Why do we always get our best ideas in the shower? While driving? Just before falling asleep at night?
It’s one of nature’s cruel jokes, I think, but it’s undeniable fact that the brain is more creative when loosened up a bit. Neuroscientists tell us that the three keys to a flow of creative ideas (even if we don’t consider ourselves a “creative” person): increased dopamine levels, distraction, and being in a relaxed state. It’s no wonder, then, that my natural habitat during creative writing usually involves a dark room, a snuggie (don’t you judge me), and a glass of wine.
Brains are happiest and most likely to give us the good stuff when they’re happy, too. That means dopamine is being released, much like it would be when we’re exercising, having sex, listening to music, or taking a shower. Neurologist Alice Faherty even argues that some people are built to be more creative than others, depending on “activity levels of the dopamine pathways of the limbic system.” So remember: a happy brain makes a happy writer.
Freeing up the subconscious from its usual tasks of problem-solving and stopping us from walking into walls gives it the opportunity to dig deep and find creative seeds it’s been burying all day. Something as simple as getting into the shower after a day at the office can trigger a big change in the way our brains work. With this “incubation period” for ideas in full swing, seeds of ideas can start to take root in the conscious mind instead of all of the usual worries of the day.

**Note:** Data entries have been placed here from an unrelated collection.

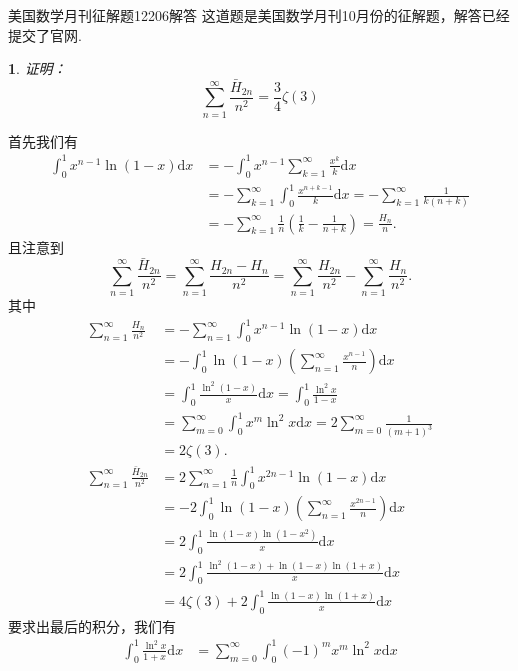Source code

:\documentclass[UTF8,no-math,12pt,openany,table,dvipsnames,svgnames]{book}
\newcommand{\hei}{\CJKfamily{hei}}
\newenvironment{Proof}{\par\indent{\hei 证明}\hspace{1em}}{\par}
\newtheorem{example}{}
\begin{document}
\begin{MYBOX}[colbacktitle=blue]{美国数学月刊征解题12206解答}
这道题是美国数学月刊10月份的征解题，解答已经提交了官网.
\begin{example}
  证明：
  \[
    \sum_{n=1}^\infty \frac{\bar H_{2n}}{n^2} = \frac34\zeta(3)
  \]
\end{example}
\tcblower
\begin{Proof}
  首先我们有
  \begin{align*}
    \int_0^1x^{n-1}\ln(1-x)\mathrm dx & = -\int_0^1 x^{n-1}\sum_{k=1}^\infty \frac{x^k}k  \mathrm dx \\
    & = -\sum_{k=1}^\infty \int_0^1\frac{x^{n+k-1}} k \mathrm dx  = -\sum_{k=1}^\infty \frac 1{k(n+k)} \\
    & = -\sum_{k=1}^\infty \frac1n\left( \frac1k-\frac1{n+k} \right)= \frac{H_n}n.
  \end{align*}
  且注意到
  \[
    \sum_{n=1}^\infty \frac{\bar H_{2n}}{n^2}  =
    \sum_{n=1}^\infty \frac{H_{2n}-H_n}{n^2} =
    \sum_{n=1}^\infty \frac{H_{2n}}{n^2} - \sum_{n=1}^\infty \frac{H_n}{n^2}.
  \]
  其中
  \begin{align*}
    \sum_{n=1}^\infty \frac{H_n}{n^2} & =
    -\sum_{n=1}^\infty \int_0^1x^{n-1}\ln(1-x)\mathrm dx\\
    & = -\int_0^1\ln(1-x)\left( \sum_{n=1}^\infty\frac{x^{n-1}}n \right)\mathrm dx\\
    & = \int_0^1\frac{\ln^2(1-x)}x\mathrm dx = \int_0^1\frac{\ln^2 x}{1-x} \\
    & = \sum_{m=0}^\infty \int_0^1x^m\ln^2x\mathrm dx
      = 2\sum_{m=0}^\infty \frac1{(m+1)^3}\\
    & = 2\zeta(3).\\
    \sum_{n=1}^\infty \frac{\bar H_{2n}}{n^2}
    & = 2\sum_{n=1}^\infty \frac1n\int_0^1x^{2n-1}\ln(1-x) \mathrm dx\\
    & = -2\int_0^1\ln(1-x)\left( \sum_{n=1}^\infty\frac{x^{2n-1}}n \right)\mathrm dx\\
    & = 2\int_0^1\frac{\ln(1-x)\ln(1-x^2)}x \mathrm dx\\
    & = 2\int_0^1\frac{\ln^2(1-x)+\ln(1-x)\ln(1+x)}x \mathrm dx\\
    & = 4\zeta(3) + 2\int_0^1\frac{\ln(1-x)\ln(1+x)}x \mathrm dx
    \end{align*}
    要求出最后的积分，我们有
    \begin{align*}
      \int_0^1 \frac{\ln^2x}{1+x}\mathrm dx
      & = \sum_{m=0}^\infty\int_0^1(-1)^mx^m\ln^2x\mathrm dx \\

\end{align*}
\end{Proof}
\end{MYBOX}
\end{document}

When our brains are jamming on alpha waves (when the brain is, or is in a state close to sleeping) we get a chance to focus internally instead of on the people and world around us. It’s not just sleep that can bring this state of deep relaxation on; soothing, familiar, repetitive tasks help us achieve this sort of mental quiet when we’re better in touch with our intuition. With the phone off and the responsibilities of the day just out of reach, we are able to better cultivate the creative ideas that have been looming just below the surface.
So. The keys to helping those creative juices flow are doing something that makes us feel good (dopamine), being distracted from the everyday (distraction/incubation), and being relaxed while doing something familiar or nothing at all (alpha waves). Whether that yields the next Great American Novel or not is no sure thing but let’s be honest here – at the worst, you’ll have just had a relaxing afternoon.
Now that’s for creative writing, might I remind you. When I’m editing or just slamming out articles, I work best in public, loaded with coffee, and jamming to some mindless music. I better crank up the EDM in my headphones since I’ve got about half of a fantasy novel left to edit and make line notes on. Bring it home, Zedd!